Enter the name of the outcome in the first field, and then write a description in the larger field. The description text can be formatted using the buttons above the field. You can also add an optional hazard or activity with which the outcome is associated. When the outcome is ready, click on the button.
If you have already created some outcomes, they can be reused by entering the same outcome name for subsequent risks. As you enter the name, if a match is found with an existing outcome name, this will appear in a drop-down. Either select the name from the drop-down, or complete typing the name. The description will appear in the larger field. You will not be allowed to edit the description (since this outcome is already in use). Should you need to edit it, click the button. Changes that you make will alter the outcome wherever it is used in this report. To cancel any changes that you have made, click on the button.
 The drop-down, showing an existing outcome |
 An existing outcome has been chosen. The description cannot be altered unless the Edit button is clicked |
Adding consequences
The diagram will be updated once you have added the outcome. The new outcome is shown as a circle, and you can now start to add the consequences that form the right-hand side of the bow-tie diagram. To add a consequence, click on the button. This will open the consequence editor.
As with the outcome editor, you need to enter the name of the consequence in the first field, and a description in the larger field. If a consequence already exists, its name will appear in the drop-down as you type. If you select an existing mitigation then it cannot be edited until you press the button.
You can also assign impacts to the consequence. These describe the effects of the consequence happening. You can choose up to three impacts, and for each impact a rating must be assigned, from Very Low to Critical. Once the first impact has been created, click the . You will not be able to reuse an impact (i.e., you cannot assign more than one impact of the same type). To remove an impact, click on the button to the right. When the consequence is complete, click on the button. The diagram will now show your new consequence.
Adding mitigations
Mitigations are added in the same way as outcomes and consequences. Click on the button on the related consequence to open the mitigation editor.
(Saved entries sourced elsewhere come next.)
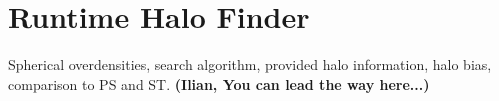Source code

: \section{Runtime Halo Finder}
\label{sec:halo}

Spherical overdensities, search algorithm, 
provided halo information, halo bias, comparison to PS and ST.
{\bf (Ilian, You can lead the way here...)}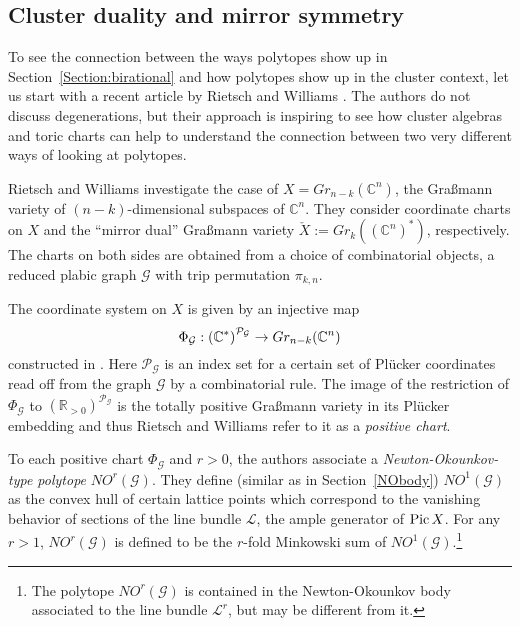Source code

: \documentclass{emsprocart}
\theoremstyle{definition}
\begin{document}
\subsection{Cluster duality and mirror symmetry} \label{RietschWilliams}  
To see the connection between the ways polytopes show up in Section~\ref{Section:birational} and how polytopes
show up in the cluster context, let us start with a recent article by Rietsch and Williams \cite{RW}.
The authors do not discuss degenerations, but their approach is inspiring to see how cluster algebras and toric charts 
can help to understand the connection between two very different ways of looking at polytopes.

Rietsch and Williams investigate the case of $X=Gr_{n-k}(\mathbb C^n)$, the Gra\ss mann variety of $(n-k)$-dimensional 
subspaces of $\mathbb C^n$. They consider coordinate charts on $X$ and the ``mirror dual'' Gra\ss mann variety 
$\check{X}:=Gr_{k}\left(\left(\mathbb{C}^n\right)^*\right)$, respectively. The charts on both sides are 
obtained from a choice of combinatorial objects, a reduced plabic graph $\mathcal{G}$ with trip permutation $\pi_{k,n}$. 

The coordinate system on $X$ is given by an injective map
\begin{equation}\label{eq:ytransformation}
\Phi_{\mathcal G}\index{$\Phi_{\mathcal G}$, the positive chart associated to a plabic graph $\mathcal{G}$}: \left(\mathbb{C}^*\right)^{\mathcal{P}_{\mathcal{G}}}\rightarrow Gr_{n-k}(\mathbb C^n)
\end{equation} 
constructed in \cite{T}. Here $\mathcal{P}_{\mathcal{G}}$ is an index set for a certain set of Pl\"ucker coordinates read off 
from the graph $\mathcal{G}$ by a combinatorial rule. The image of the restriction of $\Phi_{\mathcal G}$ to 
$\left(\mathbb{R}_{>0}\right)^{\mathcal{P}_{\mathcal{G}}}$ is the totally positive Gra\ss mann variety in its Pl\"ucker 
embedding and thus Rietsch and Williams refer to it as a {\it positive chart}.

To each positive chart $\Phi_{\mathcal G}$ and $r>0$, the authors associate
a \textit{Newton-Okounkov-type polytope} $NO^r(\mathcal G)$. They define (similar as in Section~\ref{NObody}) $NO^1(\mathcal G)$
as the convex hull of certain lattice points which correspond to the vanishing behavior of sections of the line bundle
$\mathcal L$, the ample generator of ${\rm Pic\,} X$. For any $r>1$, $NO^r(\mathcal{G})$ is defined to be the $r$-fold Minkowski sum of $NO^1(\mathcal{G})$.\footnote{The polytope $NO^r(\mathcal{G})$ is contained in the Newton-Okounkov body associated to the line bundle $\mathcal{L}^r$, but may be different from it.}
 
\end{document}

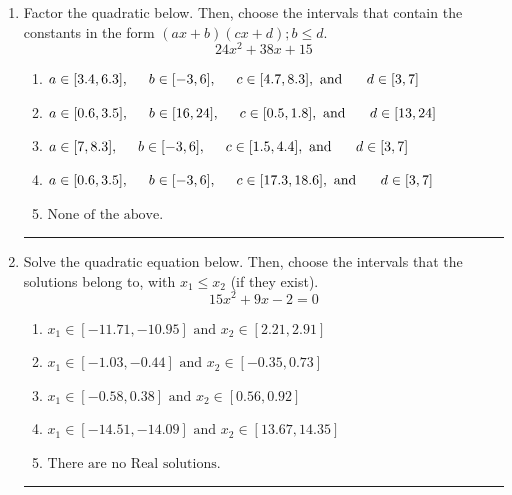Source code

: \documentclass[14pt]{extbook}
\newcommand{\litem}[1]{\item#1\hspace*{-1cm}\rule{\textwidth}{0.4pt}}
\begin{document}
\begin{enumerate}
{\begin{enumerate}[label=\Alph*.]
\end{enumerate} }
\litem{
Factor the quadratic below. Then, choose the intervals that contain the constants in the form $(ax+b)(cx+d); b \leq d.$\[ 24x^{2} +38 x + 15 \]\begin{enumerate}[label=\Alph*.]
\item \( a \in [3.4, 6.3], \hspace*{5mm} b \in [-3, 6], \hspace*{5mm} c \in [4.7, 8.3], \text{ and } \hspace*{5mm} d \in [3, 7] \)
\item \( a \in [0.6, 3.5], \hspace*{5mm} b \in [16, 24], \hspace*{5mm} c \in [0.5, 1.8], \text{ and } \hspace*{5mm} d \in [13, 24] \)
\item \( a \in [7, 8.3], \hspace*{5mm} b \in [-3, 6], \hspace*{5mm} c \in [1.5, 4.4], \text{ and } \hspace*{5mm} d \in [3, 7] \)
\item \( a \in [0.6, 3.5], \hspace*{5mm} b \in [-3, 6], \hspace*{5mm} c \in [17.3, 18.6], \text{ and } \hspace*{5mm} d \in [3, 7] \)
\item \( \text{None of the above.} \)

\end{enumerate} }
\litem{
Solve the quadratic equation below. Then, choose the intervals that the solutions belong to, with $x_1 \leq x_2$ (if they exist).\[ 15x^{2} +9 x -2 = 0 \]\begin{enumerate}[label=\Alph*.]
\item \( x_1 \in [-11.71, -10.95] \text{ and } x_2 \in [2.21, 2.91] \)
\item \( x_1 \in [-1.03, -0.44] \text{ and } x_2 \in [-0.35, 0.73] \)
\item \( x_1 \in [-0.58, 0.38] \text{ and } x_2 \in [0.56, 0.92] \)
\item \( x_1 \in [-14.51, -14.09] \text{ and } x_2 \in [13.67, 14.35] \)
\item \( \text{There are no Real solutions.} \)


\end{enumerate}}
\end{enumerate}
\end{document}
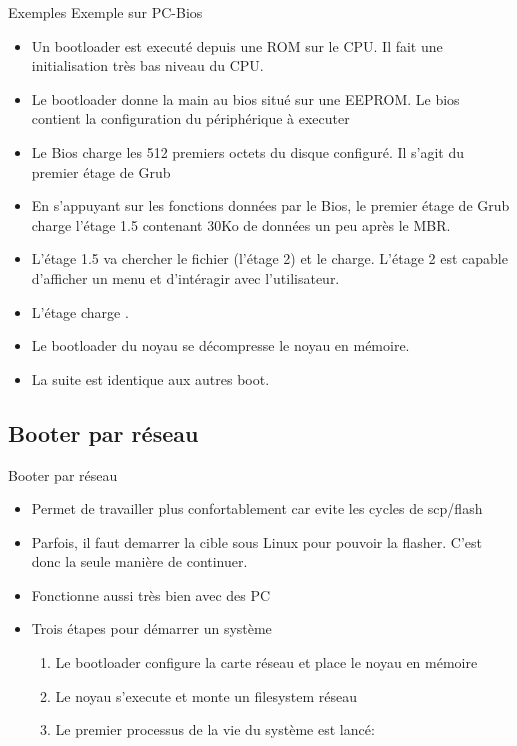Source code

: \begin{frame}[fragile=singleslide]{Exemples} Exemple sur PC-Bios
  \begin{itemize}
  \item Un bootloader  est executé depuis une ROM sur  le CPU. Il fait
    une initialisation très bas niveau du CPU.
  \item Le bootloader  donne la main au bios situé  sur une EEPROM. Le
    bios contient la configuration du périphérique à executer
  \item Le Bios charge les 512 premiers octets du disque configuré. Il
    s'agit du premier étage de Grub
  \item  En s'appuyant  sur  les  fonctions données  par  le Bios,  le
    premier étage de Grub charge l'étage 1.5 contenant 30Ko de données
    un peu après le MBR.
  \item L'étage 1.5 va  chercher le fichier  (l'étage
    2)  et le charge.   L'étage 2  est capable  d'afficher un  menu et
    d'intéragir avec l'utilisateur.
  \item L'étage charge .
  \item Le bootloader du noyau se décompresse le noyau en mémoire.
  \item La suite est identique aux autres boot.
  \end{itemize}
 \end{frame}

\subsection{Booter par réseau}

\begin{frame}{Booter par réseau}
  \begin{itemize}
  \item Permet de travailler  plus confortablement car evite les cycles
    de scp/flash
  \item Parfois, il faut demarrer  la cible sous Linux pour pouvoir la
    flasher.  C'est donc la seule manière de continuer.
  \item Fonctionne aussi très bien avec des PC
  \item Trois étapes pour démarrer un système
    \begin{enumerate}
    \item Le bootloader configure la carte réseau et place le noyau en
      mémoire
    \item Le noyau s'execute et monte un filesystem réseau
    \item Le premier processus de la vie du système est lancé: 
    \end{enumerate}
    \end{itemize}
\end{frame}

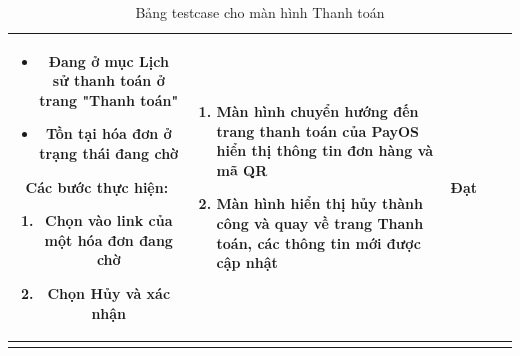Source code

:\begin{longtable}{|c|m{2.5cm}|m{5.5cm}|m{4.5cm}|c|}
\begin{itemize}
        \item Đang ở mục Lịch sử thanh toán ở trang "Thanh toán"
        \item Tồn tại hóa đơn ở trạng thái đang chờ
    \end{itemize}
    Các bước thực hiện: 
    \begin{enumerate}[label=\arabic*.]
        \item Chọn vào link của một hóa đơn đang chờ
        \item Chọn Hủy và xác nhận
    \end{enumerate}
    & 
    \begin{enumerate}[label=\arabic*.]
        \item Màn hình chuyển hướng đến trang thanh toán của PayOS hiển thị thông tin đơn hàng và mã QR
        \item Màn hình hiển thị hủy thành công và quay về trang Thanh toán, các thông tin mới được cập nhật
    \end{enumerate} & Đạt \\
    \hline
    \caption{Bảng testcase cho màn hình Thanh toán}
\end{longtable}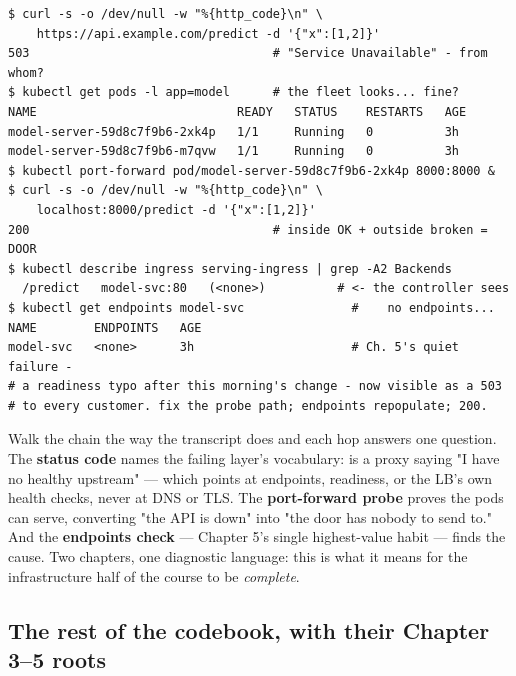 \begin{terminalbox}
\begin{Verbatim}[breaklines=true,breakanywhere=true,fontsize=\small,formatcom=\color{tbbtermfg},codes=\tbbcodeactive]
$ curl -s -o /dev/null -w "%{http_code}\n" \
    https://api.example.com/predict -d '{"x":[1,2]}'
503                                  # "Service Unavailable" - from whom?
$ kubectl get pods -l app=model      # the fleet looks... fine?
NAME                            READY   STATUS    RESTARTS   AGE
model-server-59d8c7f9b6-2xk4p   1/1     Running   0          3h
model-server-59d8c7f9b6-m7qvw   1/1     Running   0          3h
$ kubectl port-forward pod/model-server-59d8c7f9b6-2xk4p 8000:8000 &
$ curl -s -o /dev/null -w "%{http_code}\n" \
    localhost:8000/predict -d '{"x":[1,2]}'
200                                  # inside OK + outside broken = DOOR
$ kubectl describe ingress serving-ingress | grep -A2 Backends
  /predict   model-svc:80   (<none>)          # <- the controller sees
$ kubectl get endpoints model-svc               #    no endpoints...
NAME        ENDPOINTS   AGE
model-svc   <none>      3h                      # Ch. 5's quiet failure -
# a readiness typo after this morning's change - now visible as a 503
# to every customer. fix the probe path; endpoints repopulate; 200.
\end{Verbatim}
\end{terminalbox}

Walk the chain the way the transcript does and each hop answers one question. The \textbf{status code} names the failing layer's vocabulary:  is a proxy saying "I have no healthy upstream" — which points at endpoints, readiness, or the LB's own health checks, never at DNS or TLS. The \textbf{port-forward probe} proves the pods can serve, converting "the API is down" into "the door has nobody to send to." And the \textbf{endpoints check} — Chapter 5's single highest-value habit — finds the cause. Two chapters, one diagnostic language: this is what it means for the infrastructure half of the course to be \textit{complete}.

\subsection*{The rest of the codebook, with their Chapter 3–5 roots}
You must give your mitigation a name, and can optionally provide a description. Each mitigation is independent, so the name fields will not suggest existing mitigations as you type. You can create duplicate mitigations with the same name, and these will be completely independent. Mitigations affect the impacts on their related consequences, so you will see a drop-down for each impact below the description field. Use these to select the level of the effect that the mitigation will provide. You can also specify whether a mitigation exists currently, or if it is a target mitigation, using the check-box. Click on the button to create the new mitigation and view it on the diagram. Mitigations will be grouped to the right of their associated consequence, with a coloured dot to show whether they are existing or target.
Adding escalation points
Escalation points are things that will reduce the value of the countermeasures. For example, a countermeasure of 'encryption' might have an escalation point of 'Weakness found in chosen algorithm'. RiskTree allows escalation points to be added, but they do not alter the risk calculations; they are purely displayed on bow-tie diagrams.
To add escalation points, click on the button. This opens the editor which allows you to enter a name and description of the escalation point. Each escalation point will be shown with a black triangle icon ( ▲ ) in the countermeasure information block, beneath the node. A maximum of three escalation points can be set for a countermeasure.